--- START ---

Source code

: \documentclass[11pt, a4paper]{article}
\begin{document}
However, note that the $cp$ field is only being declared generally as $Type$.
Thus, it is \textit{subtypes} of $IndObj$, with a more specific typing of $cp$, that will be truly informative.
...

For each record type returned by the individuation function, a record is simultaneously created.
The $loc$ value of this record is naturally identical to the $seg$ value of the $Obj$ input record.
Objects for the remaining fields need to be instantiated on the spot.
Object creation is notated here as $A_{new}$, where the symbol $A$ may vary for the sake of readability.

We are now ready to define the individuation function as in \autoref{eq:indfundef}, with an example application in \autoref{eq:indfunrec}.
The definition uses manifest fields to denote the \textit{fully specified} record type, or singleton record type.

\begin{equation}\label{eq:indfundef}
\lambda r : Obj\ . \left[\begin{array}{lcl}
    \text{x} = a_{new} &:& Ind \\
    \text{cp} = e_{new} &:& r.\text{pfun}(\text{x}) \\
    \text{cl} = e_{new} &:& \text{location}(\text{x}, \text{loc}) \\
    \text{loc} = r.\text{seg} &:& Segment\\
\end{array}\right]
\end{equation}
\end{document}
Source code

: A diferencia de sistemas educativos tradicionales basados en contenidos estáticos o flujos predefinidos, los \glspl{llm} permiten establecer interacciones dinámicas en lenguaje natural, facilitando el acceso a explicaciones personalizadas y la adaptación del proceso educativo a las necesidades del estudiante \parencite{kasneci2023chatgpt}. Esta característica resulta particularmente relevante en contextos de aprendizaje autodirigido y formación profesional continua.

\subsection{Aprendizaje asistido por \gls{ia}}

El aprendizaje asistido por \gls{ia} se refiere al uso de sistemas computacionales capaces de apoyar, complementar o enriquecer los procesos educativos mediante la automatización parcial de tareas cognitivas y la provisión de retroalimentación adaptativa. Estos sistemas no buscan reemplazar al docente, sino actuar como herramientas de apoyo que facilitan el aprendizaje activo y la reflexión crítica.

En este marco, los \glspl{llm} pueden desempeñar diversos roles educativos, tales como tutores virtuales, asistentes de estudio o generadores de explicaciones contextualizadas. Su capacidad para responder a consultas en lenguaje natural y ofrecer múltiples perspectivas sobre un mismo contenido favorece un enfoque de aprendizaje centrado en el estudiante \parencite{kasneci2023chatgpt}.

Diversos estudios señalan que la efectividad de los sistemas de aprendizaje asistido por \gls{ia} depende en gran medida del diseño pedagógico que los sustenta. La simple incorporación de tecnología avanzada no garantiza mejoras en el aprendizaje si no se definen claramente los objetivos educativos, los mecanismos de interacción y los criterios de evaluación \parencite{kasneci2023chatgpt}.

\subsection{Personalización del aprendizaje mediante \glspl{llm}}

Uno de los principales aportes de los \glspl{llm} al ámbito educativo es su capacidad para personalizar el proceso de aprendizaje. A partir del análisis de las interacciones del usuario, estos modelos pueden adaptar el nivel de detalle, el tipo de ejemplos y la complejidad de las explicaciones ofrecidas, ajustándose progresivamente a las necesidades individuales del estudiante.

--- END ---

Each line must be given again exactly as written above.

Task result.
Source code

: \documentclass[11pt, a4paper]{article}
\begin{document}
However, note that the $cp$ field is only being declared generally as $Type$.
Thus, it is \textit{subtypes} of $IndObj$, with a more specific typing of $cp$, that will be truly informative.
...

For each record type returned by the individuation function, a record is simultaneously created.
The $loc$ value of this record is naturally identical to the $seg$ value of the $Obj$ input record.
Objects for the remaining fields need to be instantiated on the spot.
Object creation is notated here as $A_{new}$, where the symbol $A$ may vary for the sake of readability.

We are now ready to define the individuation function as in \autoref{eq:indfundef}, with an example application in \autoref{eq:indfunrec}.
The definition uses manifest fields to denote the \textit{fully specified} record type, or singleton record type.

\begin{equation}\label{eq:indfundef}
\lambda r : Obj\ . \left[\begin{array}{lcl}
    \text{x} = a_{new} &:& Ind \\
    \text{cp} = e_{new} &:& r.\text{pfun}(\text{x}) \\
    \text{cl} = e_{new} &:& \text{location}(\text{x}, \text{loc}) \\
    \text{loc} = r.\text{seg} &:& Segment\\
\end{array}\right]
\end{equation}
\end{document}
Source code

: A diferencia de sistemas educativos tradicionales basados en contenidos estáticos o flujos predefinidos, los \glspl{llm} permiten establecer interacciones dinámicas en lenguaje natural, facilitando el acceso a explicaciones personalizadas y la adaptación del proceso educativo a las necesidades del estudiante \parencite{kasneci2023chatgpt}. Esta característica resulta particularmente relevante en contextos de aprendizaje autodirigido y formación profesional continua.

\subsection{Aprendizaje asistido por \gls{ia}}

El aprendizaje asistido por \gls{ia} se refiere al uso de sistemas computacionales capaces de apoyar, complementar o enriquecer los procesos educativos mediante la automatización parcial de tareas cognitivas y la provisión de retroalimentación adaptativa. Estos sistemas no buscan reemplazar al docente, sino actuar como herramientas de apoyo que facilitan el aprendizaje activo y la reflexión crítica.

En este marco, los \glspl{llm} pueden desempeñar diversos roles educativos, tales como tutores virtuales, asistentes de estudio o generadores de explicaciones contextualizadas. Su capacidad para responder a consultas en lenguaje natural y ofrecer múltiples perspectivas sobre un mismo contenido favorece un enfoque de aprendizaje centrado en el estudiante \parencite{kasneci2023chatgpt}.

Diversos estudios señalan que la efectividad de los sistemas de aprendizaje asistido por \gls{ia} depende en gran medida del diseño pedagógico que los sustenta. La simple incorporación de tecnología avanzada no garantiza mejoras en el aprendizaje si no se definen claramente los objetivos educativos, los mecanismos de interacción y los criterios de evaluación \parencite{kasneci2023chatgpt}.

\subsection{Personalización del aprendizaje mediante \glspl{llm}}

Uno de los principales aportes de los \glspl{llm} al ámbito educativo es su capacidad para personalizar el proceso de aprendizaje. A partir del análisis de las interacciones del usuario, estos modelos pueden adaptar el nivel de detalle, el tipo de ejemplos y la complejidad de las explicaciones ofrecidas, ajustándose progresivamente a las necesidades individuales del estudiante.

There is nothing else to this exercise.